Continuously train workers in responding to new threats and emerging toxic materials, as scientific, medical, and technical aspects of disaster response tend to change rapidly.
Create new horizontal and vertical partnerships between the public and private sectors at the national, state, and local levels.
Develop peer-reviewed training materials, to ensure high-quality standards.
While the WETP’s efforts will improve the safety of emergency responders as they complete their work, Wilson suggested the formation of a uniform national enterprise with the ability to partner with government and private sector training programs. Ideally, such a project would incorporate experts’ emerging work on communications systems, training standards, and response protocols.
Management of Staff
While participants noted that organizations have begun to address training of staff and developing contingency plans for providing adequate staff during acute stages of crises, little work has focused on the management of staff. For example, a participant from the NYC Office of Emergency Management noted that Joint Commission on Accreditation of Healthcare Organizations (JAHCO) requires hospitals to train and perform exercises for a variety of scenarios, such as a plane crash, anthrax, and other similar situations. These exercises demonstrate that the health care providers are able to see an injury pattern or a particular disease, and they are able to access necessary information to initiate appropriate care. In a short-term crisis, this works well as staff will work through the situation. However, one participant questioned whether in a sustained event, such as those that could last for more than 24 hours, if the management and the support of the facility have considered the available human and supply resources. This means that staff would need to be given time off in order to be able to meet longer term staffing needs. Dr. Stringer echoed these concerns and said that his office has started engaging the local emergency management to look at how assets are managed when additional resources are not available. He further noted that his office is looking at some of the practices of the Veteran’s Affairs hospitals and how these may be applicable to local hospitals, but he acknowledged that additional planning and study will have to be done.

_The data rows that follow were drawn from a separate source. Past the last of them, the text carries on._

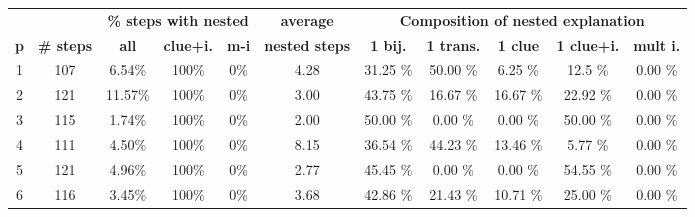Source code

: \begin{table}
	\centering
	\begin{tabular}{c|c|ccc|c|ccccc}
		           &                    &  \multicolumn{3}{c|}{\textbf{\% steps with nested}} & \multicolumn{1}{c|}{\textbf{average}} & \multicolumn{5}{c}{\textbf{Composition of nested explanation }}                                                                                       \\
		\textbf{p} & \textbf{\# steps } & \textbf{all}     & \textbf{clue+i.}                                & \textbf{m-i}          & \textbf{nested steps}                  & \textbf{1 bij.} & \textbf{1 trans.} & \textbf{1 clue} & \textbf{1 clue+i.} & \textbf{mult i.} \\\hline
		1          & 107                & 6.54\%             & 100\%                                              & 0\%                   & 4.28                                                                   & 31.25 \%      & 50.00 \%        & 6.25 \%       & 12.5 \%            & 0.00 \%      \\
		2          & 121                & 11.57\%            & 100\%                                              & 0\%                   & 3.00                                                                   & 43.75 \%      & 16.67 \%        & 16.67 \%      & 22.92 \%           & 0.00 \%      \\
		3          & 115                & 1.74\%             & 100\%                                              & 0\%                   & 2.00                                                                   & 50.00 \%      & 0.00 \%         & 0.00 \%       & 50.00 \%           & 0.00 \%      \\
		4          & 111                & 4.50\%             & 100\%                                              & 0\%                   & 8.15                                                                   & 36.54 \%      & 44.23 \%        & 13.46 \%      & 5.77 \%            & 0.00 \%      \\
		5          & 121                & 4.96\%             & 100\%                                              & 0\%                   & 2.77                                                                   & 45.45 \%      & 0.00 \%         & 0.00 \%       & 54.55 \%           & 0.00 \%      \\
		6          & 116                & 3.45\%             & 100\%                                              & 0\%                   & 3.68                                                                   & 42.86 \%      & 21.43 \%        & 10.71 \%      & 25.00 \%           & 0.00 \%      \\

\end{tabular}
\end{table}
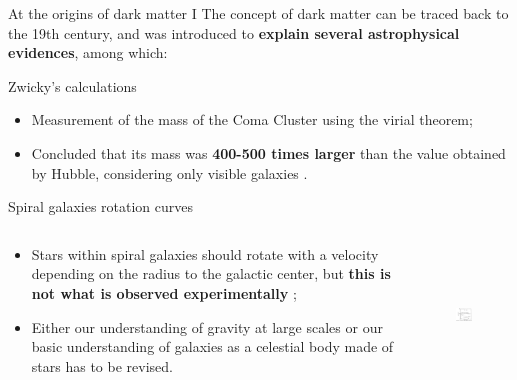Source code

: \documentclass[8pt]{beamer}
\begin{document}
\begin{frame}{At the origins of dark matter I}
\justifying
The concept of dark matter can be traced back to the 19th century, and was introduced to \textbf{explain several astrophysical evidences}, among which: \vfill

\vspace{10pt}	
\begin{block}{ \centering Zwicky's calculations}\end{block}

\begin{itemize}
\justifying
\item Measurement of the mass of the Coma Cluster using the virial theorem;
\item Concluded that its mass was \textbf{400-500 times larger} than the value obtained by Hubble, considering only visible galaxies \cite{Zwicky}.
\end{itemize} \vfill

\vspace{10pt}	
\begin{block}{ \centering Spiral galaxies rotation curves}\end{block}

\begin{columns}
	\begin{column}{0.65\textwidth}
\begin{itemize}
\justifying
\vspace{-5pt}	
\item Stars within spiral galaxies should rotate with a velocity depending on the radius to the galactic center, but \textbf{this is not what is observed experimentally} \cite{RotationCurves};
\vspace{1pt}	
\item Either our understanding of gravity at large scales or our basic understanding of galaxies as a celestial body made of stars has to be revised.
\end{itemize} 
\end{column}

\begin{column}{0.44\textwidth}
\begin{figure}[htbp]
\begin{center}
\includegraphics[width=4.5cm, height=3.7cm]{figs/RotationCurve.jpeg}
\end{center}
\end{figure}
\end{column}
\end{columns} \vfill

\end{frame}
\end{document}
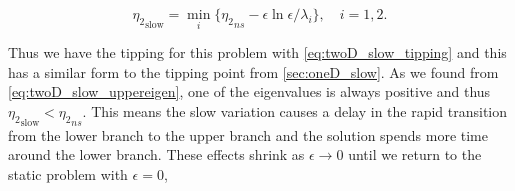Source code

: \begin{equation}\label{eq:twoD_slow_tipping}
{\eta_2}_{\text{slow}}= \min\limits_i\{{\eta_2}_{ns}-\epsilon\ln\epsilon/\lambda_i\},\quad i=1,2.
\end{equation}

Thus we have the tipping for this problem with \eqref{eq:twoD_slow_tipping} and this has a similar form to the tipping point from \autoref{sec:oneD_slow}. As we found from \eqref{eq:twoD_slow_uppereigen}, one of the eigenvalues is always positive and thus ${\eta_2}_{\text{slow}}<{\eta_2}_{ns}$. This means the slow variation causes a delay in the rapid transition from the lower branch to the upper branch and the solution spends more time around the lower branch. These effects shrink as $\epsilon\to 0$ until we return to the static problem with $\epsilon=0$,

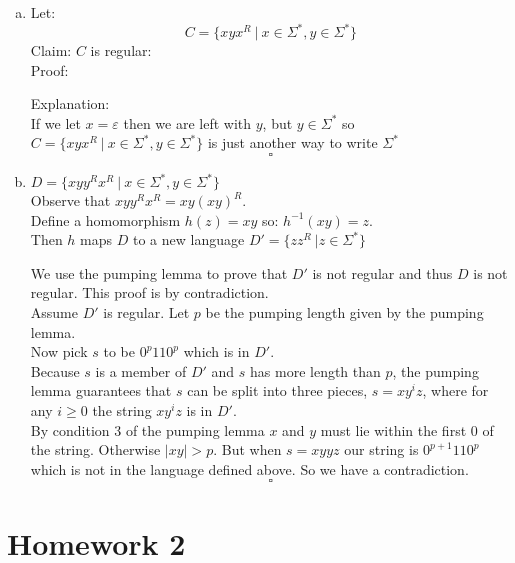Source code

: \documentclass{article}
\begin{document}
\begin{enumerate}[a)]
    \item Let: \[C = \{xyx^R ~|~ x \in \Sigma^*, y \in \Sigma^*\}\]
        Claim: $C$ is regular: \\
        Proof:


    Explanation:\\
    If we let $x = \varepsilon$ then we are left with $y$, but $y \in \Sigma^*$ so 
    $C = \{xyx^R ~|~ x \in \Sigma^*, y \in \Sigma^*\}$
    is just another way to write $\Sigma^*$
    \[\square\]

    \item $D = \{xyy^Rx^R ~|~ x \in \Sigma^*, y \in \Sigma^*\}$\\
    Observe that $xyy^Rx^R = xy(xy)^R.$ \\
    Define a homomorphism $h(z)=xy$ so: $h^{-1}(xy) = z$.\\
    Then $h$ maps $D$ to a new language $D' = \{zz^R\ | z \in \Sigma^*\}$

    We use the pumping lemma to prove that $D'$ is not regular and thus $D$ is not regular.
    This proof is by contradiction.\\
    Assume $D'$ is regular. Let $p$ be the pumping length given by the pumping lemma. \\
    Now pick $s$ to be $0^p110^p$ which is in $D'$.\\
    Because $s$ is a member of $D'$ and $s$ has more length than $p$,
    the pumping lemma guarantees that $s$ can be split into three pieces,
    $s = xy^iz$, where for any $i \geq 0$ the string $xy^iz$ is in $D'$. \\
    By condition 3 of the pumping lemma $x$ and $y$ must lie within the first $0$ of the
    string. Otherwise $|xy| > p$. But when $s=xyyz$ our string is $0^{p+1}110^p$ which
    is not in the language defined above. So we have a contradiction.
    \[\square\]
\end{enumerate}

\newpage
\section*{Homework 2}
\end{document}
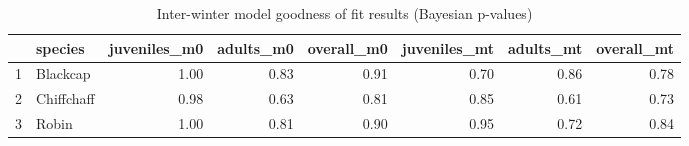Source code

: \begin{table}[ht]
\centering
\begin{tabular}{rlrrrrrr}
  \hline
 & species & juveniles\_m0 & adults\_m0 & overall\_m0 & juveniles\_mt & adults\_mt & overall\_mt \\ 
  \hline
1 & Blackcap & 1.00 & 0.83 & 0.91 & 0.70 & 0.86 & 0.78 \\ 
  2 & Chiffchaff & 0.98 & 0.63 & 0.81 & 0.85 & 0.61 & 0.73 \\ 
  3 & Robin & 1.00 & 0.81 & 0.90 & 0.95 & 0.72 & 0.84 \\ 
   \hline
\end{tabular}
\caption{Inter-winter model goodness of fit results (Bayesian p-values)} 
\label{tab:gof_results_inter}
\end{table}
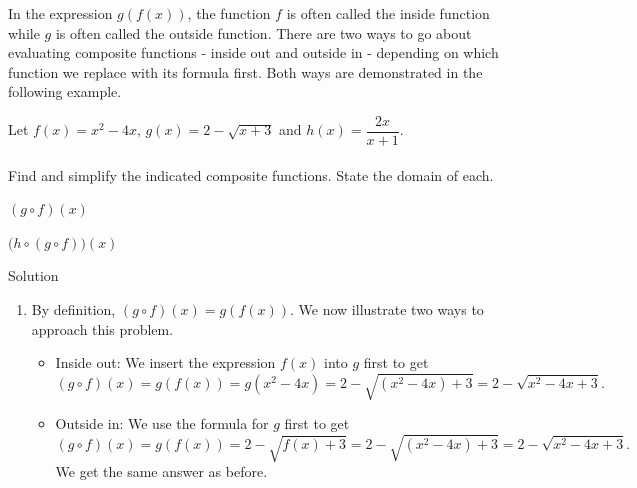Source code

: In the expression $g(f(x))$, the function $f$ is often called the inside function while $g$ is often called the outside function.  There are two ways to go about evaluating composite functions - inside out and outside in - depending on which function we replace with its formula first.  Both ways are  demonstrated in the following example.  

\begin{example}
\label{fcexform}
 Let $f(x) = x^2-4x$, \;  $g(x) = 2-\sqrt{x+3}$\; and  $h(x) = \dfrac{2x}{x+1}.$ \\
 \\
 Find and simplify the indicated composite functions. State the domain of each.

\begin{enumerate}
\begin{multicols}{2}
\item  $(g \circ f)(x)$ \label{fcexformfirst}
\item  $\big(h \circ (g \circ f)\big)(x)$ 
\end{multicols}

\end{enumerate}

Solution 

\begin{enumerate}
\item  By definition, $(g \circ f)(x) = g(f(x))$. We now illustrate two ways to approach this problem.

\begin{itemize}

\item  Inside out:  We insert the expression $f(x)$ into $g$ first to get  \[(g \circ f)(x) = g(f(x)) = g\left(x^2-4x\right) = 2 - \sqrt{\left(x^2-4x\right)+3} = 2 - \sqrt{x^2-4x+3}.\] 


\item  Outside in:  We use the formula for $g$ first to get  \[(g \circ f)(x) = g(f(x)) = 2 - \sqrt{f(x)+3}  = 2 - \sqrt{\left(x^2-4x\right)+3} = 2 - \sqrt{x^2-4x+3}.\]
 We get the same answer as before.

\end{itemize} 


\end{enumerate}
\end{example}
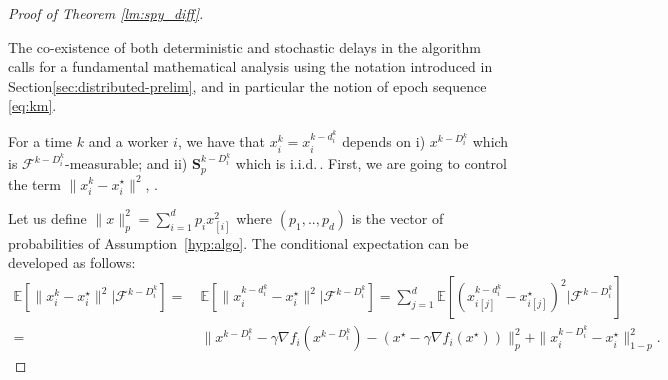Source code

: \begin{proof}[Proof of Theorem \ref{lm:spy_diff}]\label{apx:proofsparse}


The co-existence of both deterministic and stochastic delays in the algorithm calls for a fundamental mathematical analysis using the notation introduced in Section\;\ref{sec:distributed-prelim}, and in particular the notion of epoch sequence \eqref{eq:km}.



For a time $k$ and a worker $i$, we have that $x_i^k = x_i^{k-d_i^k}$ depends on i) $x^{k-D_i^k}$ which is $\mathcal{F}^{k-D_i^k}$-measurable; and ii) $\mathbf{S}_p^{k-D_i^k}$ which is i.i.d.\,. First, we are going to control the term $\|x_i^k - x_i^\star\|^2$, .

Let us define $\|x\|_p^2 = \sum_{i=1}^d p_ix_{[i]}^2$ where  $(p_1,..,p_d)$ is the vector of probabilities of Assumption~\ref{hyp:algo}. The conditional  expectation can be developed as follows:
\begin{align*}
    \mathbb{E}[\|x_i^k - x_i^\star\|^2 | \mathcal{F}^{k-D_i^k} ]
    =~ &  \mathbb{E}[\|x_i^{k-d_i^k} - x_i^\star\|^2 | \mathcal{F}^{k-D_i^k} ] = \sum_{j=1}^d  \mathbb{E}[ (x_{i[j]}^{k-d_i^k} - x_{i[j]}^\star)^2 | \mathcal{F}^{k-D_i^k} ] \\ 
    =~ & \| x^{k-D_i^k} - \gamma \nabla f_i(x^{k-D_i^k})  - (  {x}^{\star} - \gamma \nabla f_i(x^\star) ) \|^2_p + \| x_{i}^{k-D_i^k} - {x}_{i}^{\star}\|^2_{1-p}.
\end{align*}



\end{proof}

Along with improving response systems, acquiring adequate stockpiles of supplies, and recruiting, credentialing, and training response staff, it is just as important to ensure that sufficient physical space has been secured within which to successfully implement the medical response, observed Raub. Following a catastrophe, facilities will certainly be needed for patient care, mental health care, and treatment of minor injuries. In addition, should the affected area be deemed uninhabitable, separate venues may be needed for isolation, distribution of community prophylaxis, and evacuation of victims (Burstein, 2004).
Emergency managers have proposed transforming old hospitals, state facilities, and hotels into isolation sites, where temporary cots, blankets, and patient-care supplies could be assembled. As was noted above, in the event of an attack requiring mass chemoprophylaxis to prevent adverse health effects among the public, regional health officials and volunteers will form points of dispensing (POD) sites, noted Raub. POD sites must be located away from hospitals to prevent unnecessary overcrowding during a time when hospital facilities are likely to be incredibly overwhelmed. Some participants proposed using schools or other community meeting sites as potential points of dispensing. When choosing a site, emergency planners must consider those that are well-known to com-
munity members, as well as issues pertaining to security, adequate parking, and restroom facilities (Burstein, 2004).
The complex disasters that the United States may face in the future will require a carefully prepared, yet flexible, response. Preparedness and response efforts can be strengthened through the collective wisdom of generalists and specialists in the private sector, scientific, academic, and industrial communities, as well as government officials at every level—those who will ultimately coordinate, and be held accountable for, the events that occur before, during, and after disasters, concluded Wilson.